A November Stock Slide Continues As Oil, Metals Prices Fall 


A deepening slump in prices for oil, metals and other commodities sent stock prices lower on Thursday.

Major market indexes opened lower and the selling accelerated as the day wore on. The drop in oil and metals prices hurt mining, metals and energy stocks. Stocks began sliding early this month and have returned some of the gains from a powerful rally in October.

The Dow Jones industrial average sank 254.15 points, or 1.4 percent, to 17,448.07. The Standard & Poor’s 500 lost 29.03 points, or 1.4 percent, to 2,045.97. The Nasdaq composite index fell 61.94 points, or 1.2 percent, to 5,005.08.

The S&P 500 has fallen for six out of the last seven days, and Thursday’s decline was the largest over that span. While October was the best month for the market in four years, the S&P 500 is now down slightly this year. The Dow average is also lower in 2015.

Precious metals prices surged during the Great Recession, but in recent years many investors bought stocks instead, leading to a sustained slide in the prices of gold and silver.

Metals like copper and steel have been hurt by the sluggish global economy, and copper prices are down 23 percent this year. All three fell Thursday after the head of Europe’s central bank said new stimulus measures may be put in place next month.

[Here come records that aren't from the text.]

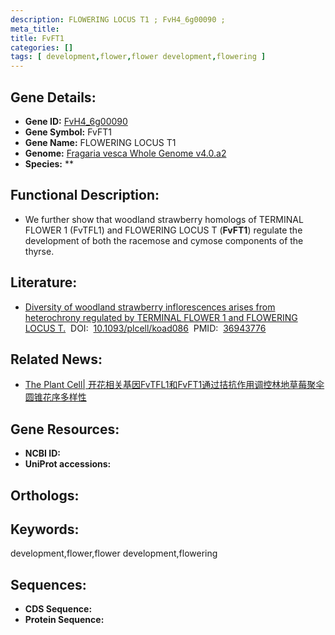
 ```yaml
---
description: FLOWERING LOCUS T1 ; FvH4_6g00090 ; 
meta_title:
title: FvFT1
categories: []
tags: [ development,flower,flower development,flowering ]
---
```


## Gene Details:
- **Gene ID:**	[FvH4_6g00090]()
- **Gene Symbol:** FvFT1
- **Gene Name:** FLOWERING LOCUS T1
- **Genome:** [Fragaria vesca Whole Genome v4.0.a2]()
- **Species:** **

## Functional Description:
   - We further show that woodland strawberry homologs of TERMINAL FLOWER 1 (FvTFL1) and FLOWERING LOCUS T (**FvFT1**) regulate the development of both the racemose and cymose components of the thyrse.

## Literature:
   - [Diversity of woodland strawberry inflorescences arises from heterochrony regulated by TERMINAL FLOWER 1 and FLOWERING LOCUS T.]( https://academic.oup.com/plcell/article/35/6/2079/7082780?login=true)&nbsp;&nbsp;DOI:&nbsp;&nbsp;[10.1093/plcell/koad086](https://academic.oup.com/plcell/article/35/6/2079/7082780?login=true)&nbsp;&nbsp;PMID:&nbsp;&nbsp;[36943776](https://pubmed.ncbi.nlm.nih.gov/36943776/)

## Related News:
   - [The Plant Cell| 开花相关基因FvTFL1和FvFT1通过拮抗作用调控林地草莓聚伞圆锥花序多样性](https://mp.weixin.qq.com/s?__biz=Mzg3MDEwNDEyMg==&mid=2247547425&idx=4&sn=a5a5946b7dd88be5d320fc280dd96ffc&chksm=ce909774f9e71e62d9f5fdef75fe8885f3f7b1332362c679d5681f09c7ebb4fc7a89a471848e&scene=27#wechat_redirect)

## Gene Resources:
- **NCBI ID:** [](https://www.ncbi.nlm.nih.gov/gene/?term=)
- **UniProt accessions:** [](https://www.uniprot.org/uniprotkb//entry)

## Orthologs:


## Keywords:
development,flower,flower development,flowering

## Sequences:
- **CDS Sequence:**
- **Protein Sequence:**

Gold declined $3.90 to $1,081 an ounce and silver fell for the tenth consecutive day, losing 3.8 cents to $14.225 an ounce. It’s down 11 percent since late October. Copper fell 4.6 cents, or 2.1 percent, to $2.173 a pound. Copper prices have tumbled 23 percent this year.

Mining and metals companies retreated. Freeport-McMoRan dropped 54 cents, or 5.8 percent, to $8.77. Its stock has skidded 69 percent over the past year. Steel maker Nucor fell $1.11, or 2.7 percent, to $40.11. Nucor has lost a quarter of its value in the past year.

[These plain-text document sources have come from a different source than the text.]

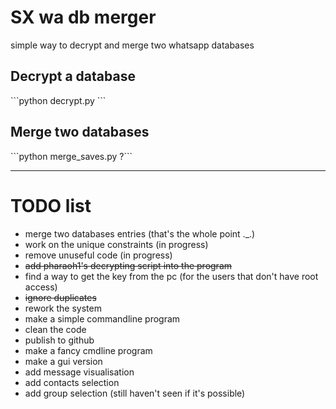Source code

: <h1>SX wa db merger</h1>
simple way to decrypt and merge two whatsapp databases

<h2>Decrypt a database</h2>
```python decrypt.py <old_database> <new_database> <key_file>```
<h2>Merge two databases</h2>
```python merge_saves.py <old_database> <new_database> <output_dir>?```

***
<h1>TODO list</h1>

* merge two databases entries (that's the whole point ._.)
* work on the unique constraints (in progress)
* remove unuseful code (in progress)
* <s>add pharaoh1's decrypting script into the program</s>
* find a way to get the key from the pc (for the users that don't have root access)
* <s>ignore duplicates</s>
* rework the system
* make a simple commandline program
* clean the code
* publish to github
* make a fancy cmdline program
* make a gui version
* add message visualisation
* add contacts selection
* add group selection (still haven't seen if it's possible)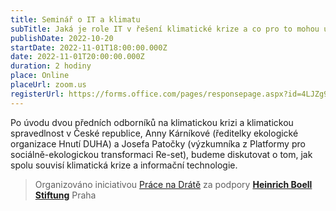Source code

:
 ```yaml
---
title: Seminář o IT a klimatu
subTitle: Jaká je role IT v řešení klimatické krize a co pro to mohou udělat zaměstnanci a zaměstnankyně?
publishDate: 2022-10-20
startDate: 2022-11-01T18:00:00.000Z
date: 2022-11-01T20:00:00.000Z
duration: 2 hodiny
place: Online
placeUrl: zoom.us
registerUrl: https://forms.office.com/pages/responsepage.aspx?id=4LJZg9auY0CssXj57_7NCpF7Rn6hFQJOmZ4Z5I1XnTNUNjRMR1BSUkJMMkdDWjc5VEtJTENIR0VWMS4u&fbclid=IwAR2nyZxQkIZoQW5BMwn6Y038Twe3LmjYGLD4oUI716BRGyAAg4eeB0ZksFU
---
```

Po úvodu dvou předních odborníků na klimatickou krizi a klimatickou spravedlnost
v České republice, Anny Kárníkové (ředitelky ekologické organizace Hnutí DUHA)
a Josefa Patočky (výzkumníka z Platformy pro sociálně-ekologickou transformaci Re-set),
budeme diskutovat o tom, jak spolu souvisí klimatická krize a informační technologie.

> Organizováno iniciativou [Práce na Drátě](https://pracenadrate.cz/)
> za podpory [**Heinrich Boell Stiftung**](https://cz.boell.org/) Praha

The price of oil slid for the sixth time in seven days and hit its lowest price since late August after the U.S. government said crude stockpiles grew by 4.2 million barrels last week. A private report released Wednesday had showed an even larger increase, but the markets showed no signs of relief.

U.S. benchmark crude fell $1.18, or 2.7 percent, to $41.75 a barrel in New York. Brent crude, which is used to price international oils, lost $1.75, or 3.8 percent, to $44.06 a barrel in London. Heating oil fell 4.1 cents to $1.407 a gallon. Wholesale gasoline shed 5.6 cents to $1.273 a gallon. Natural gas dipped 0.3 cents to $2.26 per 1,000 cubic feet.

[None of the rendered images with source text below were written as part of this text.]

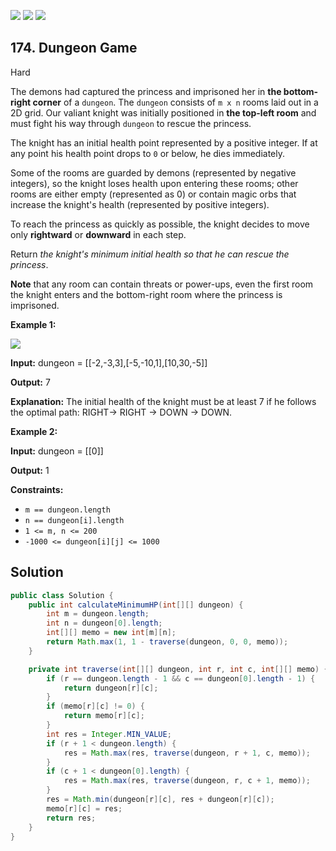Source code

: [![](https://img.shields.io/github/stars/javadev/LeetCode-in-Java?label=Stars&style=flat-square)](https://github.com/javadev/LeetCode-in-Java)
[![](https://img.shields.io/github/forks/javadev/LeetCode-in-Java?label=Fork%20me%20on%20GitHub%20&style=flat-square)](https://github.com/javadev/LeetCode-in-Java/fork)
[![](https://img.shields.io/badge/-LeetCode%20in%20Kotlin-blue?style=flat-square)](https://github.com/javadev/LeetCode-in-Kotlin)

## 174\. Dungeon Game

Hard

The demons had captured the princess and imprisoned her in **the bottom-right corner** of a `dungeon`. The `dungeon` consists of `m x n` rooms laid out in a 2D grid. Our valiant knight was initially positioned in **the top-left room** and must fight his way through `dungeon` to rescue the princess.

The knight has an initial health point represented by a positive integer. If at any point his health point drops to `0` or below, he dies immediately.

Some of the rooms are guarded by demons (represented by negative integers), so the knight loses health upon entering these rooms; other rooms are either empty (represented as 0) or contain magic orbs that increase the knight's health (represented by positive integers).

To reach the princess as quickly as possible, the knight decides to move only **rightward** or **downward** in each step.

Return _the knight's minimum initial health so that he can rescue the princess_.

**Note** that any room can contain threats or power-ups, even the first room the knight enters and the bottom-right room where the princess is imprisoned.

**Example 1:**

![](https://assets.leetcode.com/uploads/2021/03/13/dungeon-grid-1.jpg)

**Input:** dungeon = \[\[-2,-3,3],[-5,-10,1],[10,30,-5]]

**Output:** 7

**Explanation:** The initial health of the knight must be at least 7 if he follows the optimal path: RIGHT-> RIGHT -> DOWN -> DOWN. 

**Example 2:**

**Input:** dungeon = \[\[0]]

**Output:** 1 

**Constraints:**

*   `m == dungeon.length`
*   `n == dungeon[i].length`
*   `1 <= m, n <= 200`
*   `-1000 <= dungeon[i][j] <= 1000`

## Solution

```java
public class Solution {
    public int calculateMinimumHP(int[][] dungeon) {
        int m = dungeon.length;
        int n = dungeon[0].length;
        int[][] memo = new int[m][n];
        return Math.max(1, 1 - traverse(dungeon, 0, 0, memo));
    }

    private int traverse(int[][] dungeon, int r, int c, int[][] memo) {
        if (r == dungeon.length - 1 && c == dungeon[0].length - 1) {
            return dungeon[r][c];
        }
        if (memo[r][c] != 0) {
            return memo[r][c];
        }
        int res = Integer.MIN_VALUE;
        if (r + 1 < dungeon.length) {
            res = Math.max(res, traverse(dungeon, r + 1, c, memo));
        }
        if (c + 1 < dungeon[0].length) {
            res = Math.max(res, traverse(dungeon, r, c + 1, memo));
        }
        res = Math.min(dungeon[r][c], res + dungeon[r][c]);
        memo[r][c] = res;
        return res;
    }
}
```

Kohl’s climbed $2.63, or 6.1 percent, to $45.79 after the retailer said strong sales in the back-to-school season and in late October boosted its results in the third quarter.

Kohl’s and other retailers tumbled Wednesday after a disappointing report from Macy’s. Kohl’s more than made up its losses, while competitors made partial recoveries.

Angie’s List, which lets users research, shop for and rate home services, advanced $1.05, or 13.3 percent, to $8.97 after it received a buyout offer from IAC/InteractiveCorp, which owns About.com and HomeAdvisor.com. Its offer values Angie’s List at $512 million, or $8.75 a share. The gains suggest investors are hoping for an improved offer.

U.S. government bond prices rose. The yield on the 10-year Treasury note fell to 2.31 percent. The euro inched up to $1.0821 from $1.0776. The yen slipped to $122.57 from 122.89.